◆ THE DATA ◆
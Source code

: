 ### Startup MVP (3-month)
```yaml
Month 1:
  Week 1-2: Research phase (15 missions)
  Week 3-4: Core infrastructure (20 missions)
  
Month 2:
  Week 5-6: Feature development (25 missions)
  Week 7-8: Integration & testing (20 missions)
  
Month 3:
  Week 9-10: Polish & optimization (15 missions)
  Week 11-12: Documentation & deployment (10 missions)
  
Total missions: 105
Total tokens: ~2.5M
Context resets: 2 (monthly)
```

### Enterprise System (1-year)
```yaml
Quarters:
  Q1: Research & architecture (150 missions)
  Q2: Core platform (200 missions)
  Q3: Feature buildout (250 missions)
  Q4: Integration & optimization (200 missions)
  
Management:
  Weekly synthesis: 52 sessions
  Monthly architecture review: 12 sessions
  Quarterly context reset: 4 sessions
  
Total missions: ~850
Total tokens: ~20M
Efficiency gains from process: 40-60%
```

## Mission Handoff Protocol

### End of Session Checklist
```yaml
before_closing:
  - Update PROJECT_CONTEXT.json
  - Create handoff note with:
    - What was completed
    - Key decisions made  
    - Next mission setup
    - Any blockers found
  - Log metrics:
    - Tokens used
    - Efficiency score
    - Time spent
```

◆ PROBLEM STATEMENT ◆
Read through the listing and copy each line in which the word "Efficiency" occurs.

◆ REPLY ◆
Efficiency gains from process: 40-60%
    - Efficiency score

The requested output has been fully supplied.